Zhongding International Construction Group Co., Ltd.
- Headquarters: Nanchang, Jiangxi, China
- Website: http://www.zhongdinggroup.com/

= Zhongding =

Chinese company

Zhongding International Construction Group Co., Ltd. (abbreviated as ZICG) is a Chinese construction and engineering company formed from the Zhongding International Construction Group Co., Ltd. The company is listed among the 250 largest international construction contractors in 2013, having recorded international contracting revenue of US$275.4 million.

One of the company's long time overseas operations is its subsidiary in Nepal, where it has been active since 1996.
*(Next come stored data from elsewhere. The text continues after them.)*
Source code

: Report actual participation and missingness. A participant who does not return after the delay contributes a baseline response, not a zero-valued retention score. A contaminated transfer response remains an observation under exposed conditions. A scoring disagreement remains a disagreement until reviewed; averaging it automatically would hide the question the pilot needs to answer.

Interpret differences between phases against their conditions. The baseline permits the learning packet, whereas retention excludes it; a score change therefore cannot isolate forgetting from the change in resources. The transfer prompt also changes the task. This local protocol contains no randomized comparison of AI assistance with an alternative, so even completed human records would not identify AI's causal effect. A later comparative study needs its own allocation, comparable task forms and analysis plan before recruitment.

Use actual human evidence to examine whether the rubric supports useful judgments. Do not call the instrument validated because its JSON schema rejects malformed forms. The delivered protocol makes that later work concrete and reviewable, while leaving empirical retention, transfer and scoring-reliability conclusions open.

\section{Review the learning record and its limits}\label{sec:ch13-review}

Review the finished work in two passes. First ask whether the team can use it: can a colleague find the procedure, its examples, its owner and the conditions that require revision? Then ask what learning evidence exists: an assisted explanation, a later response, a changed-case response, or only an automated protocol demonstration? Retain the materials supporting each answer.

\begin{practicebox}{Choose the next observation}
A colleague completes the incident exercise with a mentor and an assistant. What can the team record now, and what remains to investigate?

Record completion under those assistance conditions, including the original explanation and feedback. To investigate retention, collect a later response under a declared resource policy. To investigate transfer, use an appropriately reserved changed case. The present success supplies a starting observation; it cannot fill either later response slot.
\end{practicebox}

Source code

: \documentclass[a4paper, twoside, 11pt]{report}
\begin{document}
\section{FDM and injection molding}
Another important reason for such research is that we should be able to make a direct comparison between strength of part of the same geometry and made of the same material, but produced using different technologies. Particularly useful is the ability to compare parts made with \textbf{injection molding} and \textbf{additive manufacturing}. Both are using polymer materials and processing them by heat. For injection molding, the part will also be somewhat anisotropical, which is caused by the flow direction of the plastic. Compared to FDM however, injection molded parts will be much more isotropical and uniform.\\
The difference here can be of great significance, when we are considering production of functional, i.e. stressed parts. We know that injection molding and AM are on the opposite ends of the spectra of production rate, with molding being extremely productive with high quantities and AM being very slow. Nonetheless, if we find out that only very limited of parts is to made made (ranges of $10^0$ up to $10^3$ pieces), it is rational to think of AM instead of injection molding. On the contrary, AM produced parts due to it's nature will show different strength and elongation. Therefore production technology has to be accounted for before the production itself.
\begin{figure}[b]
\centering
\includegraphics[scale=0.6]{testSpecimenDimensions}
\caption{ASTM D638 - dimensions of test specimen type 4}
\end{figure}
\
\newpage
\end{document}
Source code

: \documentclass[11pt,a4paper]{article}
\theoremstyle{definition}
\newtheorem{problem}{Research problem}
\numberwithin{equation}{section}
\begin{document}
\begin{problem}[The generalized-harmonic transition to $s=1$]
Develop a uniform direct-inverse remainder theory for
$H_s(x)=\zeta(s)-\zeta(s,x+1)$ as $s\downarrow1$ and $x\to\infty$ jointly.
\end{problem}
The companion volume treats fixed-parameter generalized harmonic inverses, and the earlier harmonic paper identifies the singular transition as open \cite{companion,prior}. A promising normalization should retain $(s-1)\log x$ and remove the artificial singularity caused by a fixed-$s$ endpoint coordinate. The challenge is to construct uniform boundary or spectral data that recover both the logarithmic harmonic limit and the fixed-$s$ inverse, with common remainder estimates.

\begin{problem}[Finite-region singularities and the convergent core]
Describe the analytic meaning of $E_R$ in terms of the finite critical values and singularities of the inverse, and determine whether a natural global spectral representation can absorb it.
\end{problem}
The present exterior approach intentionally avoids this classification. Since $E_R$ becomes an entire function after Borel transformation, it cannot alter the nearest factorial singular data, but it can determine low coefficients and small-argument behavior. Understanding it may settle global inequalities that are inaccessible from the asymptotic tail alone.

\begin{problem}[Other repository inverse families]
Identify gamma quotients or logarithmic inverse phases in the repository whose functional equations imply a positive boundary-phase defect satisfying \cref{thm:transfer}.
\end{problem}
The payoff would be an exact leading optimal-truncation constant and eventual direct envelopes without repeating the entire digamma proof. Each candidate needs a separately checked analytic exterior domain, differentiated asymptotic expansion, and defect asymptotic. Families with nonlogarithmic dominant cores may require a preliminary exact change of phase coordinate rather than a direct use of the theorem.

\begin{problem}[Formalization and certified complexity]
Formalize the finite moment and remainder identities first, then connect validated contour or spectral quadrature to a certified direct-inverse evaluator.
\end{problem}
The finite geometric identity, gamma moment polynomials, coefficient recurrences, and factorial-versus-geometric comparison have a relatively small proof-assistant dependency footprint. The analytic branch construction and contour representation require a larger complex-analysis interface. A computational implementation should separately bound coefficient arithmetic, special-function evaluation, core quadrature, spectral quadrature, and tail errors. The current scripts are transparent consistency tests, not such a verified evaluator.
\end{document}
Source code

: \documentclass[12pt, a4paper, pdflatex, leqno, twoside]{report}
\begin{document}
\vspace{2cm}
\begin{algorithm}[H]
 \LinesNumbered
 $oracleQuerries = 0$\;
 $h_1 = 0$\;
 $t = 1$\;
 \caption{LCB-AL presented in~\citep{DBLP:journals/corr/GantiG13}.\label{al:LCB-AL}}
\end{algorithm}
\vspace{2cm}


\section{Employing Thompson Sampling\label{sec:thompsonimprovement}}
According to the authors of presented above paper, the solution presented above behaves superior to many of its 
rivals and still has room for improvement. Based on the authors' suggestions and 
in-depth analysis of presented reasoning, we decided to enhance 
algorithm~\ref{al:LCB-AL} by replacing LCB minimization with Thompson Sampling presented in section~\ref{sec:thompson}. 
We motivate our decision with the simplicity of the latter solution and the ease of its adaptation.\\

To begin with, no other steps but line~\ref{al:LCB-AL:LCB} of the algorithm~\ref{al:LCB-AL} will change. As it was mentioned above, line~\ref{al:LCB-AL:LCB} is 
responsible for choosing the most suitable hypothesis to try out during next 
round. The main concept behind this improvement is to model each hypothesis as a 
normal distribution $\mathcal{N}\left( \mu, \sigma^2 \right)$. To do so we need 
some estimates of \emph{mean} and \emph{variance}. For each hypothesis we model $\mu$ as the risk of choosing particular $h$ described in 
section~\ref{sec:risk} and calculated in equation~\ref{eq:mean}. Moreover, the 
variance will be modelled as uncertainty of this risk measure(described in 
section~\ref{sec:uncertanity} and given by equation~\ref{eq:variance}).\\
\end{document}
Another important overseas market is Algeria. Since the early 1990s, an affiliated company, the Pingxiang Coal Group has worked in Algeria on dozens of medium and large projects. The construction by Zhongding of a sewage system in Oran in 2008 was used as an example in a Financial Times article titled "Algeria turns to Chinese knowhow". Also in Algeria it along with Jiangling Motors Group sought to build a special economic zone for 30-50 Chinese enterprises to establish manufacturing of automobiles, construction materials, and other products. However, a change in the Algerian foreign investment law required a local co-investor hold a majority stake in such kinds of investments, which stymied the project, putting it on hold.

In a contracting project in Botswana, it was brought on by the Chinese government to build the Gaborone Multi-Purpose Youth Center, a sports center for the youth, given as a gift by China to be used for the 2014 African youth games. Construction started in 2009 and was completed in time for a hand off ceremony in December 2012.